● **Given data**:
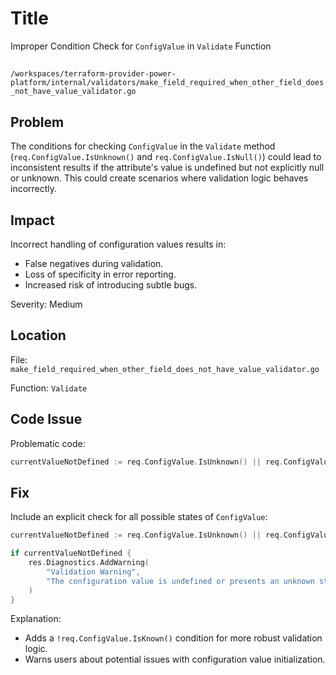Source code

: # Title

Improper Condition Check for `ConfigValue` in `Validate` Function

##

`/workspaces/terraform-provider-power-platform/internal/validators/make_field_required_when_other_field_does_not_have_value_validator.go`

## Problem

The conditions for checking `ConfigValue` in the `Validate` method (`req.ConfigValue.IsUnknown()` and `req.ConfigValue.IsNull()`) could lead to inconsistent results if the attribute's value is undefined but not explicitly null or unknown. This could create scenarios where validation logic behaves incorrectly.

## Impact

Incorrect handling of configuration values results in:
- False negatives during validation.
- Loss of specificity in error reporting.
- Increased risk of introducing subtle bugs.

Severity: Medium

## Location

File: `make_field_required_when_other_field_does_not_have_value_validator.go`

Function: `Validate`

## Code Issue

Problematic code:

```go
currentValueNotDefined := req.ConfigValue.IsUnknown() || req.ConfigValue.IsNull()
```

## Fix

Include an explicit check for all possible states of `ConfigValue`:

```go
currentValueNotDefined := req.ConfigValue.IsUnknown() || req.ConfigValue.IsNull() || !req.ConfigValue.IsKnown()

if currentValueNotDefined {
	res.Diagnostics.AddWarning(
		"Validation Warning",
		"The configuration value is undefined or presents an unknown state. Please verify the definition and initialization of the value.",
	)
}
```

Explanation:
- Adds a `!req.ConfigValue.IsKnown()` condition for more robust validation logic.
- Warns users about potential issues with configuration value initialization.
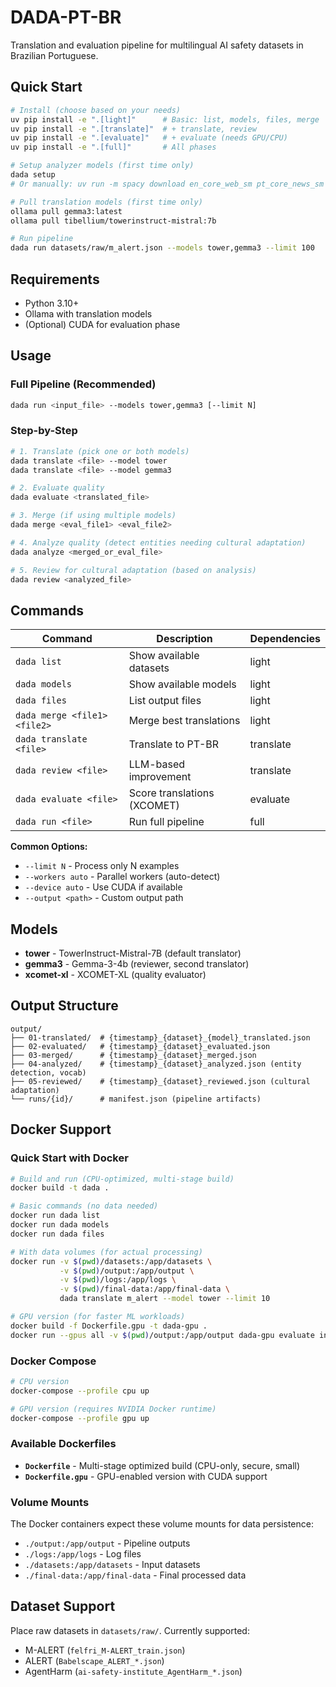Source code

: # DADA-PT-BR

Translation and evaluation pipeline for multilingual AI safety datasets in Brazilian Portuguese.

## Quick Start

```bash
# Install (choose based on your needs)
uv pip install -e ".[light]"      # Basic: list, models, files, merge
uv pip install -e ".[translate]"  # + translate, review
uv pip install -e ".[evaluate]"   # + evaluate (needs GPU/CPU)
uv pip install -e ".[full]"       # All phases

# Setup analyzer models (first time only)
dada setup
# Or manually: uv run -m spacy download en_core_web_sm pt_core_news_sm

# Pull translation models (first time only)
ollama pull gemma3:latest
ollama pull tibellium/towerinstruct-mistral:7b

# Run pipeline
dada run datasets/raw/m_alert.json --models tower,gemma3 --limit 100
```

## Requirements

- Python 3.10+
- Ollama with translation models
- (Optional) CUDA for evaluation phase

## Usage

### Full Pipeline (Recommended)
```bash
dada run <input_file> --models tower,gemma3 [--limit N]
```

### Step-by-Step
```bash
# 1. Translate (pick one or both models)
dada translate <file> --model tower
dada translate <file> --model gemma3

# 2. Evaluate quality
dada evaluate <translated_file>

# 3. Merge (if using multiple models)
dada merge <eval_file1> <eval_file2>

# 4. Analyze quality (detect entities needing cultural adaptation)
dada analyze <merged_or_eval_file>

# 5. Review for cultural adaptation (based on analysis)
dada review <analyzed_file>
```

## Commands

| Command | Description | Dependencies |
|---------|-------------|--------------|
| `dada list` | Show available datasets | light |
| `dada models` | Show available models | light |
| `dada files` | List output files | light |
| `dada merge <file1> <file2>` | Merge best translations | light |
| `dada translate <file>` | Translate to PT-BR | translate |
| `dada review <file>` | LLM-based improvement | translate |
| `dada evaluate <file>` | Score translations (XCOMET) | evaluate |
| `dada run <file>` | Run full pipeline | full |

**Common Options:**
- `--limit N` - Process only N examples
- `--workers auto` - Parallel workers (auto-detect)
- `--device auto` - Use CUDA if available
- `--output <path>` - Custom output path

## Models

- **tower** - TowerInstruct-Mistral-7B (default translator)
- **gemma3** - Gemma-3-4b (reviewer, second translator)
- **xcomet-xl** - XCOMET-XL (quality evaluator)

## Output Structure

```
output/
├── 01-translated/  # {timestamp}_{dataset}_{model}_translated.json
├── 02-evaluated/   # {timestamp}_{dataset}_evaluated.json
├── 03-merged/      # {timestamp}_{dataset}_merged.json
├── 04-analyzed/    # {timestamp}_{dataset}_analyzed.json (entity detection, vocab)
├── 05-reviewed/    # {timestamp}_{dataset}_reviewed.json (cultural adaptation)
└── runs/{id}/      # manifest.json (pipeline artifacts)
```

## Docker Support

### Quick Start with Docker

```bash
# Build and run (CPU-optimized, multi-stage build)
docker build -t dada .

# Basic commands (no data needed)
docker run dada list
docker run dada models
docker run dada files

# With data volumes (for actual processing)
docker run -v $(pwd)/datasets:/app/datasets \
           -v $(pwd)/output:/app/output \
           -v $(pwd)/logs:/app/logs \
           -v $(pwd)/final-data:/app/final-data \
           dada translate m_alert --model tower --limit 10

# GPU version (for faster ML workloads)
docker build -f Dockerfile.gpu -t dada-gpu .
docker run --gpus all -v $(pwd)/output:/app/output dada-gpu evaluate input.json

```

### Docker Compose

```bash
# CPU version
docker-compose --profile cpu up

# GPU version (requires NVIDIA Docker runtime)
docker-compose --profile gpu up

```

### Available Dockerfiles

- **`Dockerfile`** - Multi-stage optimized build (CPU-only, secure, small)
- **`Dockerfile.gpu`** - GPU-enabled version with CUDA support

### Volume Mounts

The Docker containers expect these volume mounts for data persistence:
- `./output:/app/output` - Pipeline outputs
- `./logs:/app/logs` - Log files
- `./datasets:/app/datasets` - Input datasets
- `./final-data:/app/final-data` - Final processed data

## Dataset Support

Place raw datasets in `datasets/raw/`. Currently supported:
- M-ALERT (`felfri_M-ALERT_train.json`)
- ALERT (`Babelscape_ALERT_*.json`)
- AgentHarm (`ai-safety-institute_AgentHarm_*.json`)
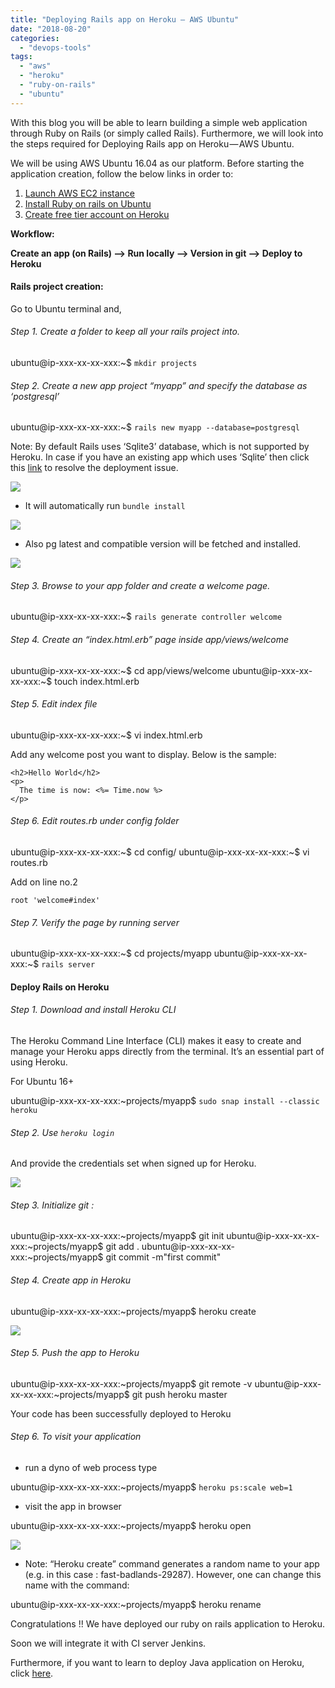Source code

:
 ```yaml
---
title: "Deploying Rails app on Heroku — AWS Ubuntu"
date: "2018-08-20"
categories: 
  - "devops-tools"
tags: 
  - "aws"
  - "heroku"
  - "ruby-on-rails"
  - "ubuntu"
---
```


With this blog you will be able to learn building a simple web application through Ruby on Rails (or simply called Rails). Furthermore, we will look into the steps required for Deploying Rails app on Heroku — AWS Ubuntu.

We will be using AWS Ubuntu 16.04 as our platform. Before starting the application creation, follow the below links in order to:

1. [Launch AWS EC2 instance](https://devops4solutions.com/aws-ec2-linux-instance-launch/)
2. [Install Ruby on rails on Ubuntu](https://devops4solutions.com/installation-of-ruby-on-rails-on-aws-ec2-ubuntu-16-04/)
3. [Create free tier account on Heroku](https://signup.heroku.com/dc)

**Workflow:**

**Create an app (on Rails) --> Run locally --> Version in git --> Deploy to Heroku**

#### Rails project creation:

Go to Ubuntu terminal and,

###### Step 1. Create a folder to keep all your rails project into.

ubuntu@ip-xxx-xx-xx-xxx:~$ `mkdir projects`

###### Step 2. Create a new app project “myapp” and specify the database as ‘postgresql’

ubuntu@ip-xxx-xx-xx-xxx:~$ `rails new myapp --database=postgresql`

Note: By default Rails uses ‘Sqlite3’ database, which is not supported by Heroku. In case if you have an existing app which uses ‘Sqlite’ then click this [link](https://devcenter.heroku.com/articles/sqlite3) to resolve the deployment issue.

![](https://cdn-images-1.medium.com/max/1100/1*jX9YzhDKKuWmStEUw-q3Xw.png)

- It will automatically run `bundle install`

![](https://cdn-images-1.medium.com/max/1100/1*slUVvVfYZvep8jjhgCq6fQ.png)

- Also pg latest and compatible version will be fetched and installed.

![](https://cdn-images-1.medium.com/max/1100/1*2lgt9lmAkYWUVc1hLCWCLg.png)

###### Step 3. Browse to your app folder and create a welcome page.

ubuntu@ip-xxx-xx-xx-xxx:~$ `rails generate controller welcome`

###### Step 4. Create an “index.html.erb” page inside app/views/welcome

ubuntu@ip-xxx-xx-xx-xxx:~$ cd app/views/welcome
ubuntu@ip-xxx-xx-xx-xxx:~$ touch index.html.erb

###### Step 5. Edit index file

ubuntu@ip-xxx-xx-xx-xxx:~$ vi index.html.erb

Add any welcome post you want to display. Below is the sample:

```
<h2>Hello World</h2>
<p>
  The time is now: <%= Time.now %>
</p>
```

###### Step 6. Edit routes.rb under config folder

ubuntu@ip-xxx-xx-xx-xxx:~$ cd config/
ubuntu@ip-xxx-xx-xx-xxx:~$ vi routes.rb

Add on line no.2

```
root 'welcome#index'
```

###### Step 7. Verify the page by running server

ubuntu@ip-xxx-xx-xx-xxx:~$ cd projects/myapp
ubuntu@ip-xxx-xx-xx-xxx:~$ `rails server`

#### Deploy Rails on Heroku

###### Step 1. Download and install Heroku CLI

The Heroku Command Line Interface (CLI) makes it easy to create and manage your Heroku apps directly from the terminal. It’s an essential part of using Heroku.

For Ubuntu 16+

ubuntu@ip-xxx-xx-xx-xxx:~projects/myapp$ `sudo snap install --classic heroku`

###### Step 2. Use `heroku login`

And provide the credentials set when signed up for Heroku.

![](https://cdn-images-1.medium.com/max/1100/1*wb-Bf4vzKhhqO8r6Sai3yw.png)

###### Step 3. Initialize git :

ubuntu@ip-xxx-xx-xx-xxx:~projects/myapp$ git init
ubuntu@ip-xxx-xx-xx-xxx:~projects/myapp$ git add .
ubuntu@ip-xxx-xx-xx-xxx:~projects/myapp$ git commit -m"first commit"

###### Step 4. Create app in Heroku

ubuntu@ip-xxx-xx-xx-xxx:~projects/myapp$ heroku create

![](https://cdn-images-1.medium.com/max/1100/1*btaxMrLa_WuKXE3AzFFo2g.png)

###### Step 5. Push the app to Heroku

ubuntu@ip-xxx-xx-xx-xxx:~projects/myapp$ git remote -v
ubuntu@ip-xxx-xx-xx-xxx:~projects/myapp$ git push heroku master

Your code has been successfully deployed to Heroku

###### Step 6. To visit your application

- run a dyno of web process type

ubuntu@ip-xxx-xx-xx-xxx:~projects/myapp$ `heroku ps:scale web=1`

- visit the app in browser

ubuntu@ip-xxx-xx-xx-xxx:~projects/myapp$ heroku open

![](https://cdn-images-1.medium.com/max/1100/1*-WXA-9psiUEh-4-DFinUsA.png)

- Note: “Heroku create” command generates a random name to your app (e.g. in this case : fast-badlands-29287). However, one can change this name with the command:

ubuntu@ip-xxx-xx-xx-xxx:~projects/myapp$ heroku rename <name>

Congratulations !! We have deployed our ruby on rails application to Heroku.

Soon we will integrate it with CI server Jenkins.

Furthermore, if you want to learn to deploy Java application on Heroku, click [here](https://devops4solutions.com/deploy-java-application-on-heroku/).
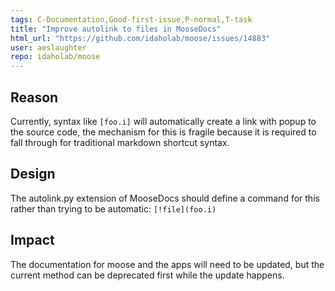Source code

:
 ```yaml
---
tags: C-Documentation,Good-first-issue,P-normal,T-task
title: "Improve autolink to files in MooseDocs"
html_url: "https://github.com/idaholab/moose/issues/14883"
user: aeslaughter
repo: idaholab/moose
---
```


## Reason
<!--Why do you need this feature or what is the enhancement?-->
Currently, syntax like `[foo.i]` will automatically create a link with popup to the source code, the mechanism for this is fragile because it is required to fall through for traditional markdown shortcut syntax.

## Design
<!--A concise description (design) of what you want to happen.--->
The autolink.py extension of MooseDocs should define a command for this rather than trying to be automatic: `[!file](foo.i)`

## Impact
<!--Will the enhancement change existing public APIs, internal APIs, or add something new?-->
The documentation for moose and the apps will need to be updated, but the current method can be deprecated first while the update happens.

● **Task goal**:
Your answer should be all lines from the data that contain "CUDA".

● **Response to the exercise**:
- (Optional) CUDA for evaluation phase
- `--device auto` - Use CUDA if available
- **`Dockerfile.gpu`** - GPU-enabled version with CUDA support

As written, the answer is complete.